This kitchen is on an early dude ranch set up for city dwellers who wanted an “American West” experience on vacation. Perhaps it’s a little more folksy than some other kitchens of the 1920s, but everything in there is authentic, and could have been found in other homes of that era.
Before I start naming names, have you had a chance to ID the things kept on “Mama” Holzwarth’s stove? The tea kettle is easy, and the classic speckled enamel coffeepot too. These don’t really look big enough to supply breakfast-time hot drinks for a full house of visitors. At busy times 50 people had their meals served in this one building.

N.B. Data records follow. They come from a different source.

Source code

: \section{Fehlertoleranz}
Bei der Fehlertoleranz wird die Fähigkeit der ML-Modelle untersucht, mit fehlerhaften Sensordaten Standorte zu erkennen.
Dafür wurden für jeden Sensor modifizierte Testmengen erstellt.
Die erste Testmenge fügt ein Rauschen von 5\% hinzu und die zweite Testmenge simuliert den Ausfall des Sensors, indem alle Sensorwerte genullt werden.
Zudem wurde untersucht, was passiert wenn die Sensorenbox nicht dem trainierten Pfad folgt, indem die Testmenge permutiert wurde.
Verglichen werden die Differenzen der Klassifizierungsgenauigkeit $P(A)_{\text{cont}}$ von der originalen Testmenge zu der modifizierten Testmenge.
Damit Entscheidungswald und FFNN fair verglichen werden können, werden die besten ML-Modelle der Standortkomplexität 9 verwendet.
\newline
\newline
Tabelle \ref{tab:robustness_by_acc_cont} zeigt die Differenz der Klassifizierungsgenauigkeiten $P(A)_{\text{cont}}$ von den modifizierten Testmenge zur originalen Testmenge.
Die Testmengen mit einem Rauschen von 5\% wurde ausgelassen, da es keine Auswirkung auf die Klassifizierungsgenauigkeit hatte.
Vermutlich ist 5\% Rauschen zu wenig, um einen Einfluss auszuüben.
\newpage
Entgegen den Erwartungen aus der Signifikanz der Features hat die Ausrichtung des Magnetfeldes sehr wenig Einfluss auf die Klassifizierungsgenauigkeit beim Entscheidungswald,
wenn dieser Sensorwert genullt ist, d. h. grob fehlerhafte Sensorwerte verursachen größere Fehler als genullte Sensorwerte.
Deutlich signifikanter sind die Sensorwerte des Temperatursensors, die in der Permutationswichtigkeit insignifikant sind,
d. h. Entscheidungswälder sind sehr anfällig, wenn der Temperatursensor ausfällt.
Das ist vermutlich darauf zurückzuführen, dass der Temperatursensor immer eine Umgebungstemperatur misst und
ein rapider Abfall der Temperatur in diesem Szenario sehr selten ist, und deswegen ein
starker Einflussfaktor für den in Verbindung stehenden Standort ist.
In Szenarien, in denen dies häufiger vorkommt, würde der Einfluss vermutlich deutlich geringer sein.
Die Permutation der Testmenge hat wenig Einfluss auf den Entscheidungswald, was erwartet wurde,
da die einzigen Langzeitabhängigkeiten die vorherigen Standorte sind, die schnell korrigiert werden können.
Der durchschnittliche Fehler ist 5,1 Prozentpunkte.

In the middle of the stove are two sadiron bases: one with the detachable handle fixed on, and one without. Although heat-it-on-the-stove flat irons, aka sadirons, had been around for centuries, this particular design is an American classic originally patented in 1871 by Mary Potts. In the days of non-electric ironing, the spare base would have been heating on the stove, ready to be used when the other got too cool for effective clothes pressing. Then you’d switch the cool wooden handle over to the hot iron.
If you don’t recognise the dark metal item on the left, it may help to click on the link below to reach a bigger version of the picture. This item was used for campfire cooking as well as in the home kitchen, though I imagine it working better on a camping stove than balanced precariously over an open fire. Yes, it’s a toaster with a base to set on the heat and four wire racks to hold slices of bread, rather like this. The long tongs: what are they for? Probably for reaching into the fire burning inside the stove – but whether for rearranging logs or deliberately charring some “toasted” food, I don’t know.

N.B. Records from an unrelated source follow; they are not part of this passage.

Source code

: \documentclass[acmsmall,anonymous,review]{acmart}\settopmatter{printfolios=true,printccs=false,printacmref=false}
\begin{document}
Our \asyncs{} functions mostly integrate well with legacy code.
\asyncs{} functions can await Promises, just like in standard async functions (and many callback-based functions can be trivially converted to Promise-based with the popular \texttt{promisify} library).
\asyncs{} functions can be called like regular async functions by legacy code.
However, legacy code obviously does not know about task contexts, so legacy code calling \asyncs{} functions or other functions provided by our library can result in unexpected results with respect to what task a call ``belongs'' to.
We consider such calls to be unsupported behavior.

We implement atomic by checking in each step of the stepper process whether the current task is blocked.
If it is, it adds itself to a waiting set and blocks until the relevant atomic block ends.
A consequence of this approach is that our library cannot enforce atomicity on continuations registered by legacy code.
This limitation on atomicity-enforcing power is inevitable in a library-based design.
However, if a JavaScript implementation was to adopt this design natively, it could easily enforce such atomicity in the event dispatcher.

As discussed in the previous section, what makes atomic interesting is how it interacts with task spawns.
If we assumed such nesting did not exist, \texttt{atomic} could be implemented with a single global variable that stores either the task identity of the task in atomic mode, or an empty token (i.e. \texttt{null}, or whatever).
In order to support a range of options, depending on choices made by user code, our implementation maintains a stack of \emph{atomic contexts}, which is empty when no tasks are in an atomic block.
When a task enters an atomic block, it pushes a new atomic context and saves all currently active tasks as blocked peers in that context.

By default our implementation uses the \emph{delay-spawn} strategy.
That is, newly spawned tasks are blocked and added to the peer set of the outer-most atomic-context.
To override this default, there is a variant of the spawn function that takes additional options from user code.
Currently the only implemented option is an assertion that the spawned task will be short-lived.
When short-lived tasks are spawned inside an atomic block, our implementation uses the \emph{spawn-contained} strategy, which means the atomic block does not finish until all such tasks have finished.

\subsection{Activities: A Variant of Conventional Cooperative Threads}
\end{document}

Now for the big copper pot with bulbous lid and a tube draining away from it. Perhaps it’s the most difficult thing to identify in the picture. If the ranch owners told you it was only there for “medicinal” reasons, would that help? This is a still for making moonshine or hooch or whatever name you wanted to call your homemade liquor. Heat from the stove would certainly get the distilling process going, but I guess it would be a little risky using it in full view of your guests while alcohol was strictly illegal. Historic kitchens sometimes display items which weren’t there originally, and I don’t know whether the Holzwarths made their own distilled spirits. If they did, it may not have been in the kitchen. A quiet corner seems more likely.
The stove would have burned wood behind the left-hand doors. The central oven door has a temperature gauge, and the right hand section probably held hot water. You could warm plates, buns etc. in the top part or keep cooked food warm in there before serving.